第3話
その3日後には、いつものメンバーで兵舎棟の食堂に遊びに来る魔女の姿があった。
兵たちが大喜びする中、俺はただひたすら食事を平らげていた。
その1週間後の夜、久しぶりにエスメラルダのところに行こうとしていた時、自室の少し開いた窓からかすかに歌声が風に乗って流れてきた。
外を見る。
黒髪の魔女が歌っていた。
砂漠ともう少しで円になる満月を背景に。女は物悲しく歌っている。
月だけは同じだと以前、言っていた。もしかしたら<ニホン>へ帰れるかもしれない、とも。

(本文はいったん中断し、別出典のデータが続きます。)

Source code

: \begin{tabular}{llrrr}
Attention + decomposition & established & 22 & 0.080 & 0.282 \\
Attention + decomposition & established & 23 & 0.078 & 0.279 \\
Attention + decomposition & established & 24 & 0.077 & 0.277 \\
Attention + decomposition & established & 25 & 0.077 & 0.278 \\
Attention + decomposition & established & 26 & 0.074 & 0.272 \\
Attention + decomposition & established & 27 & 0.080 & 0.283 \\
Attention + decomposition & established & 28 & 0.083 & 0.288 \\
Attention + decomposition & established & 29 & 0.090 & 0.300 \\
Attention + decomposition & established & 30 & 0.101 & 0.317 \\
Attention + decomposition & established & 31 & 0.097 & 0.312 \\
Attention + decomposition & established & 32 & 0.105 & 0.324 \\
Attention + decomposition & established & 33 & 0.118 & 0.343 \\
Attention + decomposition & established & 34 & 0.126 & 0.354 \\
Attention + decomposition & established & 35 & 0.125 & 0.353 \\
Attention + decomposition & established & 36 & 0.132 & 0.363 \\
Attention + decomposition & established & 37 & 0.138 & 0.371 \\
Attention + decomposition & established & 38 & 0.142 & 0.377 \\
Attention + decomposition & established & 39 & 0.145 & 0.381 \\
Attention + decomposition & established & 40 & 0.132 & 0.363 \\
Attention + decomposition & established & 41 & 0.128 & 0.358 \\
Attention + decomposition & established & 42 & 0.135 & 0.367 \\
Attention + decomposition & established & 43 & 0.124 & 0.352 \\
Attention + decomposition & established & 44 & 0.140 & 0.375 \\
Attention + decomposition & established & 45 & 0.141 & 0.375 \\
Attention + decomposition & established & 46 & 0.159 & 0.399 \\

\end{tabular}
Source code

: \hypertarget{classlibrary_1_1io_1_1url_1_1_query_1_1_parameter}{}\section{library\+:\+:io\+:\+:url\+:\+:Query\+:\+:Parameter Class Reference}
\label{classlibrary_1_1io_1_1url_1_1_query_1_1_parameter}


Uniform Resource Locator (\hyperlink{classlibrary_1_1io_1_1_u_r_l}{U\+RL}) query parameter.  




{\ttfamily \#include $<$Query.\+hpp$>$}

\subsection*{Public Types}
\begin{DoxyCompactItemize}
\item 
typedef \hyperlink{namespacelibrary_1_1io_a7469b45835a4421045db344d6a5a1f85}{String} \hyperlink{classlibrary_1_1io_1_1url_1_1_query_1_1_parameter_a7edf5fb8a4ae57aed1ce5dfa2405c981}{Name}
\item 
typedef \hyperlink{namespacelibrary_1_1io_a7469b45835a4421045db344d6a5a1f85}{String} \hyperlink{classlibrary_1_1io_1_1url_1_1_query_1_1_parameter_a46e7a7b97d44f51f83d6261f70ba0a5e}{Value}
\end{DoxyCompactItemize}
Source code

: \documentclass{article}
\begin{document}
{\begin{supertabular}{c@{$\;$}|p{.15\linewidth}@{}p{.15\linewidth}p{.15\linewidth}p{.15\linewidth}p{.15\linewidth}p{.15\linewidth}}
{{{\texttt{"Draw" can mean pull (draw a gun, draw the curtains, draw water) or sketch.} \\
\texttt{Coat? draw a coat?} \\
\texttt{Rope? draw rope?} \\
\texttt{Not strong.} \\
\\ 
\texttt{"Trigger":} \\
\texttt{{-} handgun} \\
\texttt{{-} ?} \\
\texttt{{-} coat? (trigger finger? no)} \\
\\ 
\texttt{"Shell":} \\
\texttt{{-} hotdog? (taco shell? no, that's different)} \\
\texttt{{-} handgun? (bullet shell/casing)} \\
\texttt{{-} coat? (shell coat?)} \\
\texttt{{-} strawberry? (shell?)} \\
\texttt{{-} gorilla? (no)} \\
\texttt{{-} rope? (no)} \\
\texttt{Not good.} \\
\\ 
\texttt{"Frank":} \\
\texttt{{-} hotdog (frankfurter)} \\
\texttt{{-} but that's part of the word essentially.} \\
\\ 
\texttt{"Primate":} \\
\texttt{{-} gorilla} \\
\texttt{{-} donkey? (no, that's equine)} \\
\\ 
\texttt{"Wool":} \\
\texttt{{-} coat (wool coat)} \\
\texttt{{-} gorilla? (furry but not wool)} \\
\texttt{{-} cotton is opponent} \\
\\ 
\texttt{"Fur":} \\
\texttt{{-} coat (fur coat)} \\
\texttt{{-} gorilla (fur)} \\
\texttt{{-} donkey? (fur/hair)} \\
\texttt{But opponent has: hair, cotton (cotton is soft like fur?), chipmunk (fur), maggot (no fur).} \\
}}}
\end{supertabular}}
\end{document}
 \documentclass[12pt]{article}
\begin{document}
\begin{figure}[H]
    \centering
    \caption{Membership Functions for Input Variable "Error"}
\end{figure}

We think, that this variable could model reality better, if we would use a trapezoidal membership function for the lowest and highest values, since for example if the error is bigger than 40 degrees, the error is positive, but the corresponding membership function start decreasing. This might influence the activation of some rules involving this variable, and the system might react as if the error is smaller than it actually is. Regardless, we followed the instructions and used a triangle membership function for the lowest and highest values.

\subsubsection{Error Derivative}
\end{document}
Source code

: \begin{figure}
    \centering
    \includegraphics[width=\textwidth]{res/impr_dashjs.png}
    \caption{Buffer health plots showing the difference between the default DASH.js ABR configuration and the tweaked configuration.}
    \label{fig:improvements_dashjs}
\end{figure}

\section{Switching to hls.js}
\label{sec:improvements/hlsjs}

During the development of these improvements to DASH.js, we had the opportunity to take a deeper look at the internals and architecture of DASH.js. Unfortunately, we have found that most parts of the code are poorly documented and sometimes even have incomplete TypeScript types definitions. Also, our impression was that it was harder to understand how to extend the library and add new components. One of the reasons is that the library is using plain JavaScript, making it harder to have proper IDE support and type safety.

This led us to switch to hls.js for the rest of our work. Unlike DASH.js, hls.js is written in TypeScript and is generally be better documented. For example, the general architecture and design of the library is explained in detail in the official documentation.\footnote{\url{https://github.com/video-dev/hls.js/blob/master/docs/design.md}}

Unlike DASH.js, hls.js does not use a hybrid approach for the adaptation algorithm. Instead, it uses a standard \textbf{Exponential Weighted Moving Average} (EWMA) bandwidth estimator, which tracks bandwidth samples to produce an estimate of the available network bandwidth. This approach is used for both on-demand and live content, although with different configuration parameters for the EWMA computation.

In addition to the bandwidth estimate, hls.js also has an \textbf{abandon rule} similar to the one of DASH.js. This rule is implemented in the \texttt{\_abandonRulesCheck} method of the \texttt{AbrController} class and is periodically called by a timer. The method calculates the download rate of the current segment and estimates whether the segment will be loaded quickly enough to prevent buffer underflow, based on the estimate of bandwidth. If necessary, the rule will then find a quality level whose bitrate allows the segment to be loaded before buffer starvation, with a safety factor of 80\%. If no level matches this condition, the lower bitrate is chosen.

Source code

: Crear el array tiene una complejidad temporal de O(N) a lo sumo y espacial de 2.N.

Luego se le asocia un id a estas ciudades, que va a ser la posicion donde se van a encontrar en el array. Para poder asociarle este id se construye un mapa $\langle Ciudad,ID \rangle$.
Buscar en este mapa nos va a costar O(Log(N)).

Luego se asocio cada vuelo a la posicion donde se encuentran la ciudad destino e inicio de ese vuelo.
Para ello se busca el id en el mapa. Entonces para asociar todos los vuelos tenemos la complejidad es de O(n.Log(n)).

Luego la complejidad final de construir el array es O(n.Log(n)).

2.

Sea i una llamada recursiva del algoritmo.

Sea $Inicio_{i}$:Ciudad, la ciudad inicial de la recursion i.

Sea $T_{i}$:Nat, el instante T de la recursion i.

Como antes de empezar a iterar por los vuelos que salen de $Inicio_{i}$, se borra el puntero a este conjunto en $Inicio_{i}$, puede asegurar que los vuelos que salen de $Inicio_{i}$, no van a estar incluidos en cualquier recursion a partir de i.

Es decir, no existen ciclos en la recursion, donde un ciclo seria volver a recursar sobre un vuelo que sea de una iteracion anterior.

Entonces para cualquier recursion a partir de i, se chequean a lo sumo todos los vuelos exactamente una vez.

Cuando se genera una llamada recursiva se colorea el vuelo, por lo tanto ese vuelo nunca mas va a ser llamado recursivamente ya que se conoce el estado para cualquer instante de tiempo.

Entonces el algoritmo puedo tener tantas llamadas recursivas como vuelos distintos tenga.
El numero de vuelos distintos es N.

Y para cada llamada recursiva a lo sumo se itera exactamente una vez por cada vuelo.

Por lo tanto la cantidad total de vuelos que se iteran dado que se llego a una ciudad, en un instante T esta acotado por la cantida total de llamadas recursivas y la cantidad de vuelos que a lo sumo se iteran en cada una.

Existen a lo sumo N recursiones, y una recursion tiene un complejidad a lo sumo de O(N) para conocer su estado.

しかし、実際はあの女はどうやら向こうの世界では死んでいるらしい。
一体どういうことだろう?
「考えたって、仕方ないか・・・」
飲みかけの酒を飲み干すと、俺はマントと剣を置いて、娼館へと向かった。
久しぶりということも手伝い、すぐに果ててしまった。何度も抱くと明日に響くので、名残惜しげなエスメラルダを引きはがすと、俺は娼館を後にした。
身体が軽い。
急に襲ってきた睡魔と闘いながら城へと続く通路を歩いていた。
すると再び歌が聞こえてくる。
「これは・・・」
あの女と町へ出かけた時、旅芸人が歌っていた『姫と狩人』だ。それに合わせてぎこちないリュートの音も聞こえてくる。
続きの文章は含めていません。